Needing a post CVA subject for  Texas Christian University Case Study Series

The purpose of this case study is to investigate the effects of a novel FDA-cleared neuromuscular electrical stimulation (NMES) program in patients presenting with persistent dysphagia.

Inclusion criteria:

  • An adult with a diagnosis of CVA and persistent dysphagia with G-Tube placement for 6 months up to 1 year (to eliminate spontaneous recovery)
  • Alert, orientated, able to follow commands and respond to yes and no questions
  • Able to provide their own transportation to the Miller Speech and Hearing Building on the TCU campus 5 days a week, Monday-Friday for 4 weeks to receive a 30 minute treatment (additional 5-10 minutes for set up and removal time)
  • Will need to provide their last modified barium swallow study to confirm that decreased laryngeal elevation is a key feature of their dysphagia
  • Participants will need to be interviewed and fill out questionnaire


Exclusion criteria:

  • Adults who have an implanted electronic device e.g. Pacemaker/defibrillator
  • Adults presenting with moderate/severe receptive aphasia and/or cognitive impairment
  • Patients presenting with progressive diseases e.g. ALS, Parkinson’s
  • Patients who are pregnant
  • Patients who have active cancerous lesions or infections which were present in the head or neck


If you have a patient interested in participating in this study, please call Rick McAdoo or Russ Campbell at 682-561-2444. There will be no cost for the dysphagia treatment provided to this individual.

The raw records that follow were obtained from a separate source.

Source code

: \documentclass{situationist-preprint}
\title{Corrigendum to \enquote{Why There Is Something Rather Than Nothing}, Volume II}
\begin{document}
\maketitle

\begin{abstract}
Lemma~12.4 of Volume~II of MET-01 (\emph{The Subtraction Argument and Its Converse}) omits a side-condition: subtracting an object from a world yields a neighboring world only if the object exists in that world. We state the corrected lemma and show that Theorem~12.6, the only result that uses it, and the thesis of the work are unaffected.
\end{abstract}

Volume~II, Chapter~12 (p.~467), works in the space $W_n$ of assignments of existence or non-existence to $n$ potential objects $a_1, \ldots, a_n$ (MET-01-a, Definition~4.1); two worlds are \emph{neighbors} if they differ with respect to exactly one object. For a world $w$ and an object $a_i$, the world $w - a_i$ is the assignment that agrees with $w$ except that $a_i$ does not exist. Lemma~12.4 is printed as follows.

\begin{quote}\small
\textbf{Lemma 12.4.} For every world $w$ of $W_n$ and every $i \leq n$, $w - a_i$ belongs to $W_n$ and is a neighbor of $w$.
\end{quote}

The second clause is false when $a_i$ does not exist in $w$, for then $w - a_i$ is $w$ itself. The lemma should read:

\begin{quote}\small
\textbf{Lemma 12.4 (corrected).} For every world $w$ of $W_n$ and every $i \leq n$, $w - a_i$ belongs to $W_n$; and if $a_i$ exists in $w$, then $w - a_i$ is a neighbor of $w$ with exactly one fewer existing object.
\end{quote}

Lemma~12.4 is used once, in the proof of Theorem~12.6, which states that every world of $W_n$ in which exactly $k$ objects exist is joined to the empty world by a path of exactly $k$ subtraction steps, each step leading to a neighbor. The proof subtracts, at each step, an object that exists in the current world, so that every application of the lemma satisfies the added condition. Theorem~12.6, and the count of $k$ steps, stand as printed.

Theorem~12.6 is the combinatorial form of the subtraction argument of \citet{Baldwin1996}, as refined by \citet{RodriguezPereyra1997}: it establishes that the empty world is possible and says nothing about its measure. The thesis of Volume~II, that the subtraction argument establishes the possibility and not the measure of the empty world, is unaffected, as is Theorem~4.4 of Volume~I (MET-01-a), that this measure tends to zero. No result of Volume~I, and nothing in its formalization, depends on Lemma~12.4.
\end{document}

Home Health fees and outpatient MBSS at a hospital vs. mobile – Just wanted to provide you with some of the feedback we have been getting from Home Health agencies.  Many  have been upset over our 2013 implemented travel fee of $25.00, therefore many have opted to send the patient to the hospital, but have found out quickly that because HH falls under consolidated billing just as LTC facilities do, the hospital will be billing the HH company for the entire bill for the MBS. CMS is clear in their regulations that the 92611 (ST code for MBSS) falls under consolidated billing as a speech service and this applies to SNF and HH. Nevertheless, the mobile unit is the least expensive way to go and will get scheduled in a more timely manner.  If you have any further questions, please call and speak to our billing office.


Allergic to…… or Gluten Free etc.

If a patient is allergic to a certain food or type of food, please supply what is appropriate for them to eat, as we do not provide options such as gluten free foods or other varieties on the van.  We supply and stock our standard protocol of applesauce, pudding, mixed fruit, cookies, and various consistencies of barium.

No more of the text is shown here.